* WORK ITEM *
Of the records below, reproduce only the span that opens with the line containing "Bardzo dobrze nadaje" and closes with the last line.

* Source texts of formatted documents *
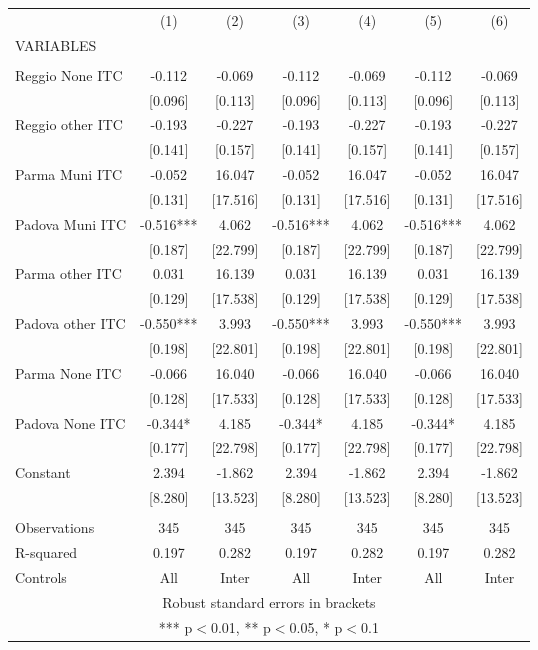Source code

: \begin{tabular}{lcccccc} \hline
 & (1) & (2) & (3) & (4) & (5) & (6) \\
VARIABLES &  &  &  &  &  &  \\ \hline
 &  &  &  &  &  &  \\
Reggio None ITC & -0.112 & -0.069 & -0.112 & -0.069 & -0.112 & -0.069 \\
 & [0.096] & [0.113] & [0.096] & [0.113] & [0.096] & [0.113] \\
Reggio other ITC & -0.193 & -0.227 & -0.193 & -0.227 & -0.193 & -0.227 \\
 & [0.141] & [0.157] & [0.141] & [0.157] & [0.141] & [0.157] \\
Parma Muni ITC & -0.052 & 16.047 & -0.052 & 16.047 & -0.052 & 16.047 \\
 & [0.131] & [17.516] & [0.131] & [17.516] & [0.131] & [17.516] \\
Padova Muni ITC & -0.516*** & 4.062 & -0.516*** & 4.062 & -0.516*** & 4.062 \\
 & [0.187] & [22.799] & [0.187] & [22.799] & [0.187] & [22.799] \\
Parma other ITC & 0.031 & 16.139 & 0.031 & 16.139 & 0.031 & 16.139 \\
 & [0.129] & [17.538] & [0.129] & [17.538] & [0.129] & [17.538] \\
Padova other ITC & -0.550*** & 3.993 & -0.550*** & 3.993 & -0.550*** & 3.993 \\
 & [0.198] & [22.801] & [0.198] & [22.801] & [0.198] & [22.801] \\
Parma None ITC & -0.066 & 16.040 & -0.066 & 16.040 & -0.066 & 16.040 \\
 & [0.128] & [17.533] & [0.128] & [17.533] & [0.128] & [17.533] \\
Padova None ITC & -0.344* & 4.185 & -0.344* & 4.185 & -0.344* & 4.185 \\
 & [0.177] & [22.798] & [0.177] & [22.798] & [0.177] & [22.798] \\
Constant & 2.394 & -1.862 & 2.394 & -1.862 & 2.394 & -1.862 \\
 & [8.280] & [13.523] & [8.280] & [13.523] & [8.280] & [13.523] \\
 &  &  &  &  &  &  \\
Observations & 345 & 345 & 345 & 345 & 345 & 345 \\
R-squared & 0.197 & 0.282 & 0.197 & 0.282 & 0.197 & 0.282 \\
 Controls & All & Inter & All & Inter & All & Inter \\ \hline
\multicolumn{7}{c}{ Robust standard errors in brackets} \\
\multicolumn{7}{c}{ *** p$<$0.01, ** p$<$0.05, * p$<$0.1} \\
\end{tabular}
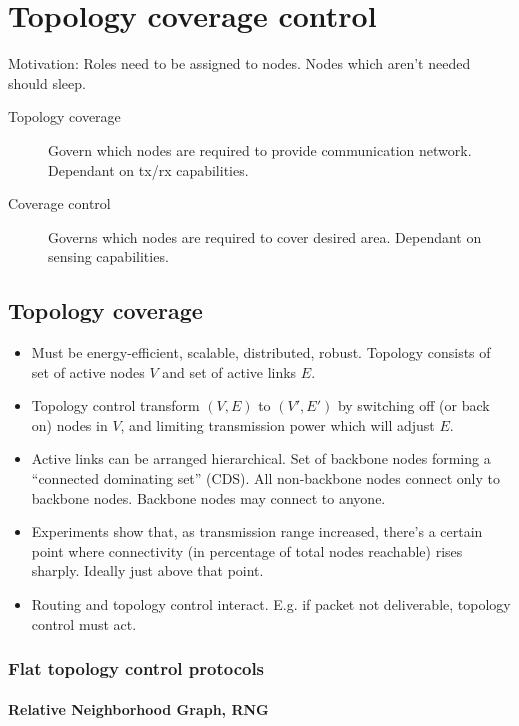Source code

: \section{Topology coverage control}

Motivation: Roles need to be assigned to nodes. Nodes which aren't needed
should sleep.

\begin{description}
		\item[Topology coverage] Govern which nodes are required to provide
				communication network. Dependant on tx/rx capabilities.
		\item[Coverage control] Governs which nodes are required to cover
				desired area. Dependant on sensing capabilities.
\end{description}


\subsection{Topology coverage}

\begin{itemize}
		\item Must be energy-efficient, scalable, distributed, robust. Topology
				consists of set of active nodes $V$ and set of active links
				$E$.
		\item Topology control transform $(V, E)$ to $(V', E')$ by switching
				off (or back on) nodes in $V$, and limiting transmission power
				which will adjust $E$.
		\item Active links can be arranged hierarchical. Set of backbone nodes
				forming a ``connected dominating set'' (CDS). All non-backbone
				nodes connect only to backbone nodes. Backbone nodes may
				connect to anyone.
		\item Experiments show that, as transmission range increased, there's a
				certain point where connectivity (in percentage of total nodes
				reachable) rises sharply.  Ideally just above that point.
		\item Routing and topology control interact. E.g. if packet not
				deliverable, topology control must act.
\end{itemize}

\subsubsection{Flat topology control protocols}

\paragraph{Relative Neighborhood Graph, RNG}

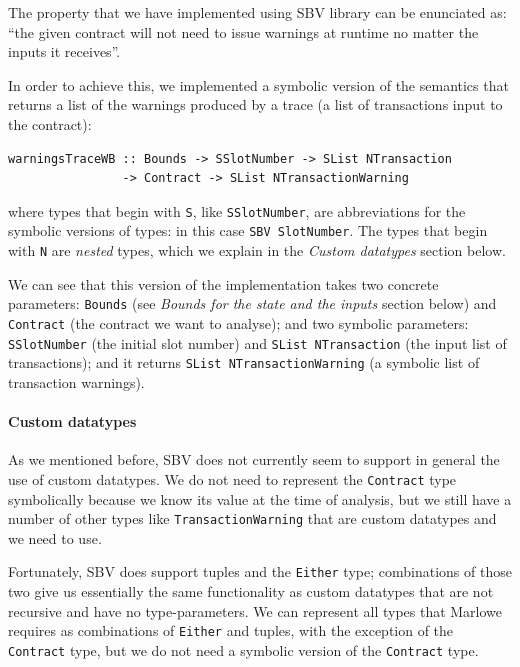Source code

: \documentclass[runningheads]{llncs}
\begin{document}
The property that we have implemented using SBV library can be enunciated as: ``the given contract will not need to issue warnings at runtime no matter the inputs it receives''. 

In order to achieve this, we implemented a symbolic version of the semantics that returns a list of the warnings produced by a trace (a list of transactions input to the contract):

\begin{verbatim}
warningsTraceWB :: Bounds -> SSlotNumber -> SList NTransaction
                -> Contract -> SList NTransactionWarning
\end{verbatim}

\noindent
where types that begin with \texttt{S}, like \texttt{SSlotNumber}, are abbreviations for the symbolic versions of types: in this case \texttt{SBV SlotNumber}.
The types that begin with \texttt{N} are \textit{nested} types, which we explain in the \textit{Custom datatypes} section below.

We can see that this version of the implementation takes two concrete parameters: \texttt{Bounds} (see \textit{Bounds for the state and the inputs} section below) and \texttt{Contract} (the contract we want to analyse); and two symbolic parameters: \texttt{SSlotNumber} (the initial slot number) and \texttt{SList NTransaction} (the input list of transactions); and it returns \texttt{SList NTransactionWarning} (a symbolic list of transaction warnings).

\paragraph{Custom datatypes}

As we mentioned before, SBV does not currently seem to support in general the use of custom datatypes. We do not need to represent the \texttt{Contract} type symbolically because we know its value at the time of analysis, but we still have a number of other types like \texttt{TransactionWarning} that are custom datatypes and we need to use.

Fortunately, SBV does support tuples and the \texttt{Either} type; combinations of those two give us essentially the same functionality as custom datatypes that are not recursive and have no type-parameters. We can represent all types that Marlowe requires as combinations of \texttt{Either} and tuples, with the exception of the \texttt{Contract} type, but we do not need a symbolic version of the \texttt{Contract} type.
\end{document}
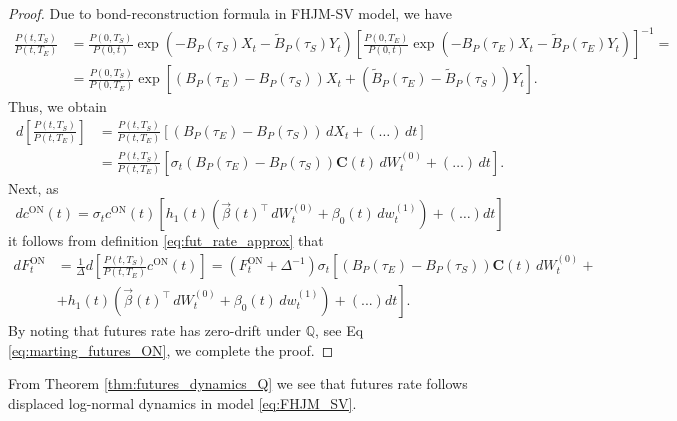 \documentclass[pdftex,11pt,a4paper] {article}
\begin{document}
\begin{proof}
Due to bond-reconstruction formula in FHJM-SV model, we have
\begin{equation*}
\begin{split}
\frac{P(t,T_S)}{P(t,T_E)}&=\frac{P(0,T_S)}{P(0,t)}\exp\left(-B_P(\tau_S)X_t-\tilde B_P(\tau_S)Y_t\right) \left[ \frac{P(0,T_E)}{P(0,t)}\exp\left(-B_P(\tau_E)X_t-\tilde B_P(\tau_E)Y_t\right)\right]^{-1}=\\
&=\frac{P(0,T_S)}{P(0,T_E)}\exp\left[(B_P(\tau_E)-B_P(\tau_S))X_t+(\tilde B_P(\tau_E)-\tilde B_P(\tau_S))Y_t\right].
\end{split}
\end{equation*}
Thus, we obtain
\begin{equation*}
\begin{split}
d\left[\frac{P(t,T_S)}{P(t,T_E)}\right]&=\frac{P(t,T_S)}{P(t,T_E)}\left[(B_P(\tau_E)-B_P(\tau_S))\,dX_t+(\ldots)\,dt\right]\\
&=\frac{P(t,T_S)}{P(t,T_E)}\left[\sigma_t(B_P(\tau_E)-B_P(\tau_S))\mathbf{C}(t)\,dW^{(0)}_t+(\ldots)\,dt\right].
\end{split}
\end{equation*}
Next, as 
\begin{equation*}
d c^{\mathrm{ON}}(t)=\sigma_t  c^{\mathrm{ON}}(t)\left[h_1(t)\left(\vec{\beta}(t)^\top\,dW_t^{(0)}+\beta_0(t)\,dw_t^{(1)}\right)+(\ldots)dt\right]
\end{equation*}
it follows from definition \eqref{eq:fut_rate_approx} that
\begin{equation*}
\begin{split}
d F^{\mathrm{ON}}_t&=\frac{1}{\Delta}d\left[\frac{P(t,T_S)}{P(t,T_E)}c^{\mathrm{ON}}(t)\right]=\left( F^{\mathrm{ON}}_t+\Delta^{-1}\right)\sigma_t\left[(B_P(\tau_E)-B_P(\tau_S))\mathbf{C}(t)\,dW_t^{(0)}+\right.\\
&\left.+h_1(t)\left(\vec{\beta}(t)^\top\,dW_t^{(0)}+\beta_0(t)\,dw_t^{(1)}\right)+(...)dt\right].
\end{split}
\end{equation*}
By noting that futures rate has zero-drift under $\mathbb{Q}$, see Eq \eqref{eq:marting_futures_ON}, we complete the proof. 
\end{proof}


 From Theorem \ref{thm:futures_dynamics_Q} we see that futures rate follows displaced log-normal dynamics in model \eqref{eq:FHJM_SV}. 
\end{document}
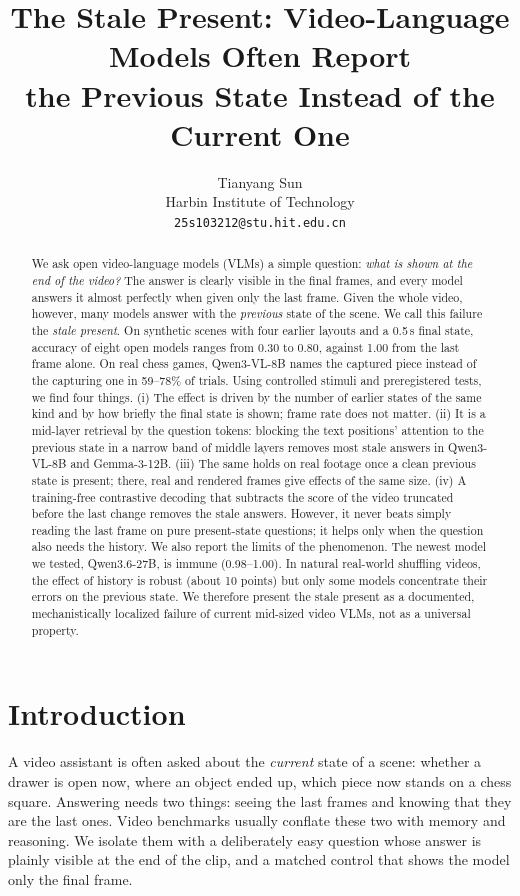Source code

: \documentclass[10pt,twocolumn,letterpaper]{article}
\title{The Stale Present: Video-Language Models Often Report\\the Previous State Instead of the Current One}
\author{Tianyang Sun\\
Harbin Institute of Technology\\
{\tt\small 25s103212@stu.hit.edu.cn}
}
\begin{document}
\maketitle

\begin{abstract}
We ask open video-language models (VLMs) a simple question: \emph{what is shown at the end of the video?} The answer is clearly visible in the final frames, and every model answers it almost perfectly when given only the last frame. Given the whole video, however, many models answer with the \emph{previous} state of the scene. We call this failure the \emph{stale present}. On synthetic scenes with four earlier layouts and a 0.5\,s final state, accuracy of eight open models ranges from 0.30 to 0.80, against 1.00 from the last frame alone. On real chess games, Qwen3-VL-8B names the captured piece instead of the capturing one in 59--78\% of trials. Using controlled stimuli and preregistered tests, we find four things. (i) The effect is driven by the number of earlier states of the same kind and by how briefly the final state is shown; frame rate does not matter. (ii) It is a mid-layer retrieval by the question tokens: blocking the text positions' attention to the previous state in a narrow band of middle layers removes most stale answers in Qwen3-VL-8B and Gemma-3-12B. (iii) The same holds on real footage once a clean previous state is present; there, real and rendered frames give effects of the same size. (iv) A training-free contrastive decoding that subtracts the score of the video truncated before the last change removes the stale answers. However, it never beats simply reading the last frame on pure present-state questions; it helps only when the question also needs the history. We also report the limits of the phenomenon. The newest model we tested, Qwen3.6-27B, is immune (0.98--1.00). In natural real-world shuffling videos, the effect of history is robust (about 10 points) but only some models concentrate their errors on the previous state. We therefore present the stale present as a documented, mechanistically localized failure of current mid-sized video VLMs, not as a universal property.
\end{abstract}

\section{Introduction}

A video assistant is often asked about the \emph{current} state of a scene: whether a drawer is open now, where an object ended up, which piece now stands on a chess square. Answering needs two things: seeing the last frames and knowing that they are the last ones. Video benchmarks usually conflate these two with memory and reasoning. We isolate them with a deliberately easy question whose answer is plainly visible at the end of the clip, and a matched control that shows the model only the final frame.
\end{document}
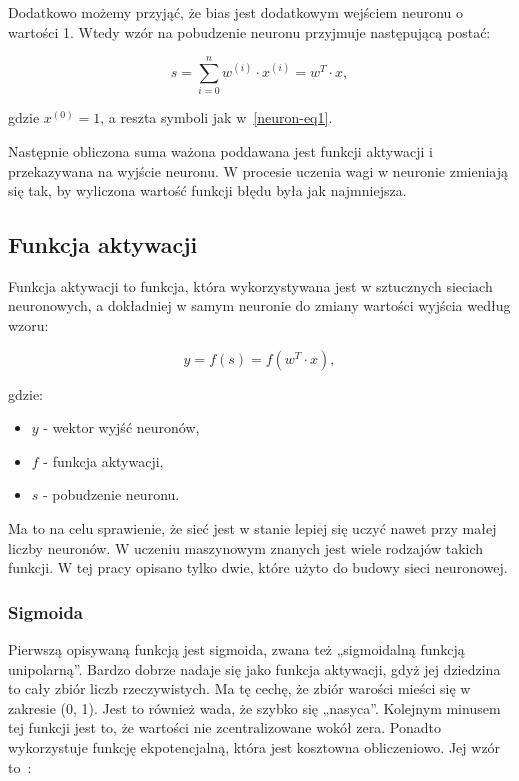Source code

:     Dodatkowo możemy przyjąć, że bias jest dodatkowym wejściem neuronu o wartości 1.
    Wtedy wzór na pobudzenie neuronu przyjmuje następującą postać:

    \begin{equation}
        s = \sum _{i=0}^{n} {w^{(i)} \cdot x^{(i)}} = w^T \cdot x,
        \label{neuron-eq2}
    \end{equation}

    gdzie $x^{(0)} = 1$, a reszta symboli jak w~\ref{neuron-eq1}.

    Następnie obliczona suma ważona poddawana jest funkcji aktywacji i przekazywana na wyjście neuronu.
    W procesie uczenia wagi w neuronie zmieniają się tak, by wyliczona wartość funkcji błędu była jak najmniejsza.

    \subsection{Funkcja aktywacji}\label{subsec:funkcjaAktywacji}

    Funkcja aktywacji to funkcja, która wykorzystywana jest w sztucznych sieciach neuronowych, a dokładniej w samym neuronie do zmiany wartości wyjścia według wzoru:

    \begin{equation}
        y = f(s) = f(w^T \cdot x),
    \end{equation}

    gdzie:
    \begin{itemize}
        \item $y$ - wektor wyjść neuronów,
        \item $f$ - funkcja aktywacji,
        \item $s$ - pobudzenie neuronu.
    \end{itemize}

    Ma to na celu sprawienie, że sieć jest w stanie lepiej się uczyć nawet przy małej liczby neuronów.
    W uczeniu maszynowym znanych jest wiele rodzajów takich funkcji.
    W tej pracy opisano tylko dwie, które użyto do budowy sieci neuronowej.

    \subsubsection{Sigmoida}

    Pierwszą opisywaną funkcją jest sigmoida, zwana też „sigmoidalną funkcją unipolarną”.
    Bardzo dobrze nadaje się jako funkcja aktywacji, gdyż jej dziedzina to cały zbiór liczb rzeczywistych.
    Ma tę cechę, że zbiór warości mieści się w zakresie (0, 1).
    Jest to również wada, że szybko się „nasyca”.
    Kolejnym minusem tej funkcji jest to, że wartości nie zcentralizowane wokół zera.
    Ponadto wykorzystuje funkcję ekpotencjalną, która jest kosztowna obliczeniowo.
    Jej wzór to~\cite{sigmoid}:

* OUTPUT FOR THIS TASK *
    Bardzo dobrze nadaje się jako funkcja aktywacji, gdyż jej dziedzina to cały zbiór liczb rzeczywistych.
    Ma tę cechę, że zbiór warości mieści się w zakresie (0, 1).
    Jest to również wada, że szybko się „nasyca”.
    Kolejnym minusem tej funkcji jest to, że wartości nie zcentralizowane wokół zera.
    Ponadto wykorzystuje funkcję ekpotencjalną, która jest kosztowna obliczeniowo.
    Jej wzór to~\cite{sigmoid}:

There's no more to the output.